I know a very large number of American and Filipino prisoners were taken when Bataan and Corregidor fell. Maybe 100,000? Not sure how many were Americans. Seems strange to think that even with that many prisoners that five would be from Bogalusa and even stranger that they weren't related in some way. That's a cool bit of trivia!
Posted by Jim Rockford
Member since May 2011
98319 posts
Posted on 5/15/18 at 12:21 pm to
I don't want to out myself by naming my current hometown, so I'll give one about the place I was born, Shreveport. Before the Civil War more duels took place there than anywhere in the US.
Posted by OweO
Plaquemine, La
Member since Sep 2009
114038 posts
Posted on 5/15/18 at 12:22 pm to
I grew up in Plaquemine, which is the native word for persimmon, which was originally spelled Plakemine.
Posted by Epic Cajun
Lafayette, LA
Member since Feb 2013
32695 posts
Posted on 5/15/18 at 12:23 pm to
I grew up in an unincorporated area of Vermilion parish. We have a four-way stop, that's it. And, it wasn't actually a four-way stop until one of the stop signs was knocked down during a hurricane about 15 years ago and there was a fatal accident at that intersection.
Posted by dpd901
South Louisiana
Member since Apr 2011
7524 posts
Posted on 5/15/18 at 12:24 pm to
The Thibodaux Massacre

quote:

On November 23, 1887, a mass shooting of African-American farm workers in Louisiana left some 60 dead. Bodies were dumped in unmarked graves while the white press cheered a victory against a fledgling black union. It was one of the bloodiest days in United States labor history, Read more: LINK Give the gift of Smithsonian magazine for only $12! LINK Follow us: @SmithsonianMag on Twitter


Posted by Jim Rockford
Member since May 2011
98319 posts
Posted on 5/15/18 at 12:27 pm to
Posted by kook
Berrytown
Member since Sep 2013
1900 posts
Posted on 5/15/18 at 12:27 pm to
My high school had 2 janitors. One was a Bataan survivor. He was always half running everywhere he went.

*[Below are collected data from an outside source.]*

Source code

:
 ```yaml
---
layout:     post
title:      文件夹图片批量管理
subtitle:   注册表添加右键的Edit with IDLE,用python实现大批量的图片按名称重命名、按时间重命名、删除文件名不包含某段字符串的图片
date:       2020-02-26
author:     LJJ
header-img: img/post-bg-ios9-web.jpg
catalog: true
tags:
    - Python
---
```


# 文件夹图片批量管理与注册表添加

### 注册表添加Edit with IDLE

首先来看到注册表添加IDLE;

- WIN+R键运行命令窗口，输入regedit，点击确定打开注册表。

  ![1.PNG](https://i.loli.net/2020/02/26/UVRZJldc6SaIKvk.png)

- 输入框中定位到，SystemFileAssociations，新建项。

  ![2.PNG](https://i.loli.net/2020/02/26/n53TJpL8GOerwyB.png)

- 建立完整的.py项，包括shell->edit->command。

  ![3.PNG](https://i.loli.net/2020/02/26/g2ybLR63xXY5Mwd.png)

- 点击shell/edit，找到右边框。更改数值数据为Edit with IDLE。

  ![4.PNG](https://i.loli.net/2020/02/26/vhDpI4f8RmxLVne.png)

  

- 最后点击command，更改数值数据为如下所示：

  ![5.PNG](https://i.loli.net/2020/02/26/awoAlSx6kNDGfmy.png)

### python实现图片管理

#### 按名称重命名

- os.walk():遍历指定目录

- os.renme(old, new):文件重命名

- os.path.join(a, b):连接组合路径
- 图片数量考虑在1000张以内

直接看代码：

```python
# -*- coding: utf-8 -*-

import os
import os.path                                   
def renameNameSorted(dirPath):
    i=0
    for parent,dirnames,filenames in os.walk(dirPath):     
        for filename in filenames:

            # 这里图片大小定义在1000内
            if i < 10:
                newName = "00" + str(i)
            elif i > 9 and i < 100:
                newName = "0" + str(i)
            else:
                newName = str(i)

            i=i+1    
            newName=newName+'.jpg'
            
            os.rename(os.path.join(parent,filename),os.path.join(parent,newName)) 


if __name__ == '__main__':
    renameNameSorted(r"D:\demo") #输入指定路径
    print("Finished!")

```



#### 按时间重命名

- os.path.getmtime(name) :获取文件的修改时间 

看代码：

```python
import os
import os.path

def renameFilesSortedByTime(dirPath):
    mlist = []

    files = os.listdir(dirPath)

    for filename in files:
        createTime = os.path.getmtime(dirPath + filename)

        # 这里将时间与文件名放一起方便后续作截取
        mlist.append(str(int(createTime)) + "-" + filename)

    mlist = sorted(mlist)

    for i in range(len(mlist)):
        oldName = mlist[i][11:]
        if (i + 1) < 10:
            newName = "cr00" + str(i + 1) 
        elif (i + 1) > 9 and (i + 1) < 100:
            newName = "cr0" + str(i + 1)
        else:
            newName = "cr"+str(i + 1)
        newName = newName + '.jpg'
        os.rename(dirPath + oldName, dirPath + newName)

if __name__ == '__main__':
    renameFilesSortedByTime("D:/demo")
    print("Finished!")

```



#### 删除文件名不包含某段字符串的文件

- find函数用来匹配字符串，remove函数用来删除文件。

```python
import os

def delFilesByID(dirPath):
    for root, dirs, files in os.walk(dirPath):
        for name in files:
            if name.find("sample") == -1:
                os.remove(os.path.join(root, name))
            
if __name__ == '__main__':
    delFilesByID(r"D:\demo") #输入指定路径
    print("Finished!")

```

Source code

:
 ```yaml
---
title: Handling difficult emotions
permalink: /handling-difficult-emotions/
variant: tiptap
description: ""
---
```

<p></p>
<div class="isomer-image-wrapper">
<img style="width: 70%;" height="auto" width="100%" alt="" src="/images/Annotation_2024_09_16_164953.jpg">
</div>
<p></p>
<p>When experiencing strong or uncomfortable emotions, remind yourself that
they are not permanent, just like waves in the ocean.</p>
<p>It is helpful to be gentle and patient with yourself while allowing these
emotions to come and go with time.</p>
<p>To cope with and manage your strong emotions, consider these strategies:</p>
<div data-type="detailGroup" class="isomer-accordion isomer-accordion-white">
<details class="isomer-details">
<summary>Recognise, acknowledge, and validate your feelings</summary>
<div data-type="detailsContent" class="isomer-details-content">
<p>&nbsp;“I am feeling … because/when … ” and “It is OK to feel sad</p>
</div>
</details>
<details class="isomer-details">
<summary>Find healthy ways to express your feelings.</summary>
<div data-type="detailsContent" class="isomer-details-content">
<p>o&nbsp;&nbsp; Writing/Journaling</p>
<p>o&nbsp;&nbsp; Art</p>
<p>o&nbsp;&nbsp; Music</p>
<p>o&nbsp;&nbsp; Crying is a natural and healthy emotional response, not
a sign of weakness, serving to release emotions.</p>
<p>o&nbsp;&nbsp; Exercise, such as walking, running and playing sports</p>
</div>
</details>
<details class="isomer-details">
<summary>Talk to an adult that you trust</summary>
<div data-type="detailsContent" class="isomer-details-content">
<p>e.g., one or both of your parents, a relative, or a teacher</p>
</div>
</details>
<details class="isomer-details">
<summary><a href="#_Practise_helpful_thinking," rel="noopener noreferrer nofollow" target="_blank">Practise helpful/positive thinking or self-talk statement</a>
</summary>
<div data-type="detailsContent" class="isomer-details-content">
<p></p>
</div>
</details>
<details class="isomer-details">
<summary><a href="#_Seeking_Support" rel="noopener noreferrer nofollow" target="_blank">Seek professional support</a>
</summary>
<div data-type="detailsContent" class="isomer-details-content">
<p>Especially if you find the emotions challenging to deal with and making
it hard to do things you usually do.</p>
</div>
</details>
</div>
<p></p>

The other was a Vietnam vet, and one of only 33 to escape from Jonestown. His wife and child died there.
Posted by TH03
Mogadishu
Member since Dec 2008
171055 posts
Posted on 5/15/18 at 12:40 pm to
quote:

There is one BBC in our town and it’s with my wife on the regular. Very odd and interesting


Uhhhhh.

My hometown was home to the first all weather turnpike in the south, the aptly named Shed Road. A shed covered it for 9 miles.